_DATA EXTRACTS_

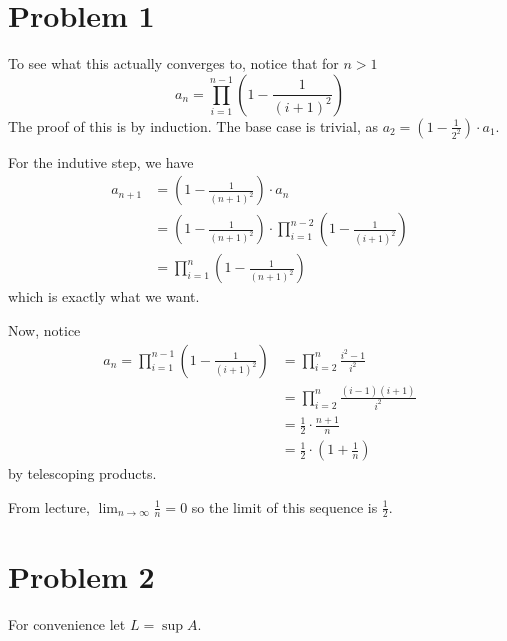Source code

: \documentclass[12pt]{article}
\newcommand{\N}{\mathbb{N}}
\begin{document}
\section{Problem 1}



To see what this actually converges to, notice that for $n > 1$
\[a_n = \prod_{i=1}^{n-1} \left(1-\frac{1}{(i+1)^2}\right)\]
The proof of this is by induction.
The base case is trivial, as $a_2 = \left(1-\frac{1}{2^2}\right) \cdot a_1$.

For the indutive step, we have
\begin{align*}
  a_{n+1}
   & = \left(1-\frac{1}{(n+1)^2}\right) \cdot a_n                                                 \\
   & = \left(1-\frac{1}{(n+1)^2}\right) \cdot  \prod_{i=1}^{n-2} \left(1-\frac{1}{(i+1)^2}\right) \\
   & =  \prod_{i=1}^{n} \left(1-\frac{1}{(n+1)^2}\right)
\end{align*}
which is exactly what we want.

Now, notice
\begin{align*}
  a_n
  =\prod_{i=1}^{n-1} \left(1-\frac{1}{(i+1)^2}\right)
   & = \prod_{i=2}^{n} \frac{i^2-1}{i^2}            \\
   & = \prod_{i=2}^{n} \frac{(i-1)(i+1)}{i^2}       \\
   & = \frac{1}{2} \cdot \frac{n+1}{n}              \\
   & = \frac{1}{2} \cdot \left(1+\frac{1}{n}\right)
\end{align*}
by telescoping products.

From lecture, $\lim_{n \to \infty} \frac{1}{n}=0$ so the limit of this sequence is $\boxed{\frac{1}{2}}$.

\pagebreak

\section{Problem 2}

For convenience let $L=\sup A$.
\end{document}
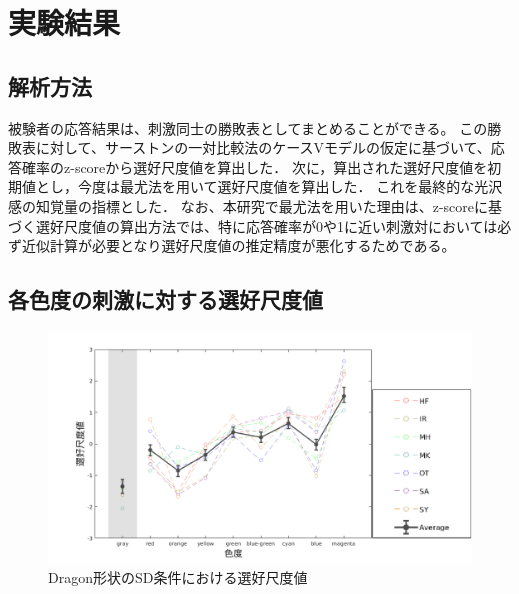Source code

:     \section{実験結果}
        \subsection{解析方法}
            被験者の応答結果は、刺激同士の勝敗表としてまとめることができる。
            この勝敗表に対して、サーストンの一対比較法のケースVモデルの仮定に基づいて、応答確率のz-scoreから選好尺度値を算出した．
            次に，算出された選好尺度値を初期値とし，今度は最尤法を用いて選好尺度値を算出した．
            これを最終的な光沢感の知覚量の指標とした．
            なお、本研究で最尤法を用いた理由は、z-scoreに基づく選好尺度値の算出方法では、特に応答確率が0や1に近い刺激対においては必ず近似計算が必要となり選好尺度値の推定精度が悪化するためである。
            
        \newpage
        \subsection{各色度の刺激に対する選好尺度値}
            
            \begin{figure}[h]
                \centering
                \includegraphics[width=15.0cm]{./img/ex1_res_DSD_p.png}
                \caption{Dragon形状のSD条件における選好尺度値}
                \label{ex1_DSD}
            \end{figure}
--
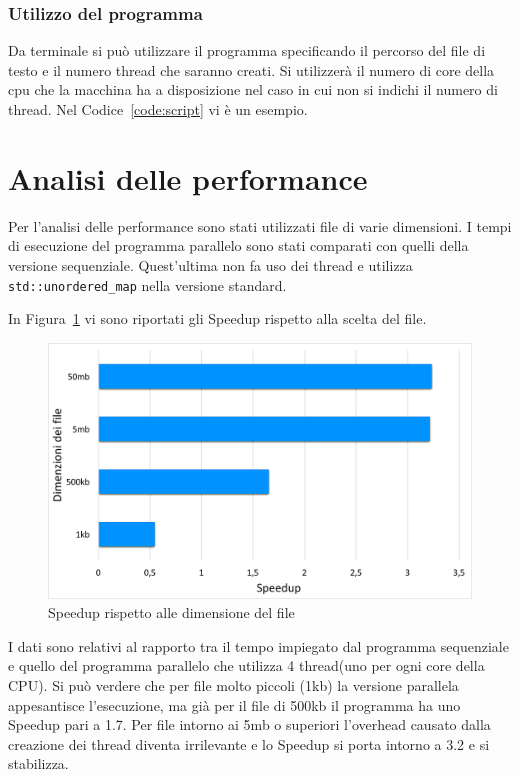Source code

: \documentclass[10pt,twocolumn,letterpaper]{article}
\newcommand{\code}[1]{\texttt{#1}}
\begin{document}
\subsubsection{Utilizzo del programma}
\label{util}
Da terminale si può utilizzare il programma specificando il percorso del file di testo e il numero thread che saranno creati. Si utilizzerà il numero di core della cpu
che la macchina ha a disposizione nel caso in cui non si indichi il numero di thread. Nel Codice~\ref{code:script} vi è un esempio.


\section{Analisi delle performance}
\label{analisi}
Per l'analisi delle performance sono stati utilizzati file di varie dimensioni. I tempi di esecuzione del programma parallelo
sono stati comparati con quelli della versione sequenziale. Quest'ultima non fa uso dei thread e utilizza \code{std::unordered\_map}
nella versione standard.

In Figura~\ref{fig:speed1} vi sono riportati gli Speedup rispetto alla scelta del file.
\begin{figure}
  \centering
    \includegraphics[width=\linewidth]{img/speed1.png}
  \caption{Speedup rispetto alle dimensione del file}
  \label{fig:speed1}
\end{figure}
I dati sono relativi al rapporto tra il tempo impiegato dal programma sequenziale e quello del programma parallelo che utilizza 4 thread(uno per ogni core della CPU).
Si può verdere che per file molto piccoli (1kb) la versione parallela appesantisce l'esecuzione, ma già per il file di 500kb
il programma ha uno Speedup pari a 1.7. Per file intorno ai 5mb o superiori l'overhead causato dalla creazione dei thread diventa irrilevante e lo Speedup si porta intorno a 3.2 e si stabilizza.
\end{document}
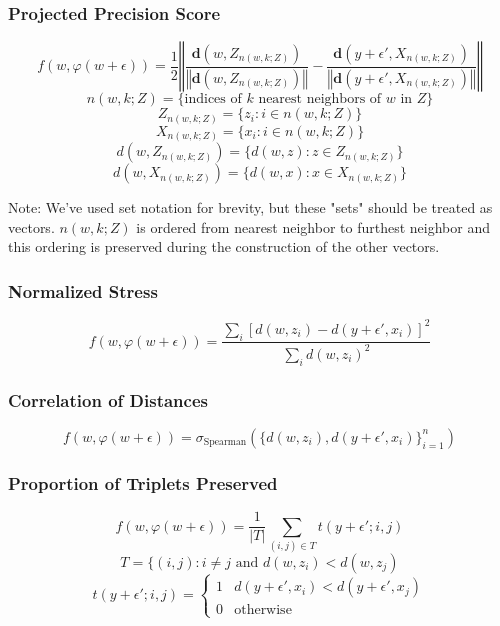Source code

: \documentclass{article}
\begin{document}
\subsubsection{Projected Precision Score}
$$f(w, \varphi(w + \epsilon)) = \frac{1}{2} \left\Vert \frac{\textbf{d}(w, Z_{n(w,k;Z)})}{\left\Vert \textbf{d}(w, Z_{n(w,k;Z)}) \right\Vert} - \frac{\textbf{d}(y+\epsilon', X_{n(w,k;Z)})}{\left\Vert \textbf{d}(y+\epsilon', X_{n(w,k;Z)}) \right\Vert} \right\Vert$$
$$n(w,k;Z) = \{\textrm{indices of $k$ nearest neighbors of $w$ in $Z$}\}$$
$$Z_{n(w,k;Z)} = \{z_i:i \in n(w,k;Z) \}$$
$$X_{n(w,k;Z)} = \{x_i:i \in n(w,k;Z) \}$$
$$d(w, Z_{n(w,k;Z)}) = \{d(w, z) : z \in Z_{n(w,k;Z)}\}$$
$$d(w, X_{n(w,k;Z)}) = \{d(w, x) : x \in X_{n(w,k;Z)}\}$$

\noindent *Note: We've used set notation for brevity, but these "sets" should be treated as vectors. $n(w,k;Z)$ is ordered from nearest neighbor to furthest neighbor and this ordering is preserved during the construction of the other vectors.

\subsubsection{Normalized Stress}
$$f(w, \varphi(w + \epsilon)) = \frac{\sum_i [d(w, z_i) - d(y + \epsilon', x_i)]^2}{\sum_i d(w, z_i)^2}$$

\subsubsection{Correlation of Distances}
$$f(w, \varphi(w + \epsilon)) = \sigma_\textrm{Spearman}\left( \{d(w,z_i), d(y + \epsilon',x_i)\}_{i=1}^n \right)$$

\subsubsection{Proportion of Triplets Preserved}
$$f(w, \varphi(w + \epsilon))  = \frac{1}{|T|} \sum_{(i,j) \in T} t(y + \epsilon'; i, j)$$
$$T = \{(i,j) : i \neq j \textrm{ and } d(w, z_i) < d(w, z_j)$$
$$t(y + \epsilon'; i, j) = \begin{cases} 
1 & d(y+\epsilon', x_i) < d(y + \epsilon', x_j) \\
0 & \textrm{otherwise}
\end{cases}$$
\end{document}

_ASSIGNMENT_
A single number is required: the count of lines in the data above that include the string "what".

_RESULT_
2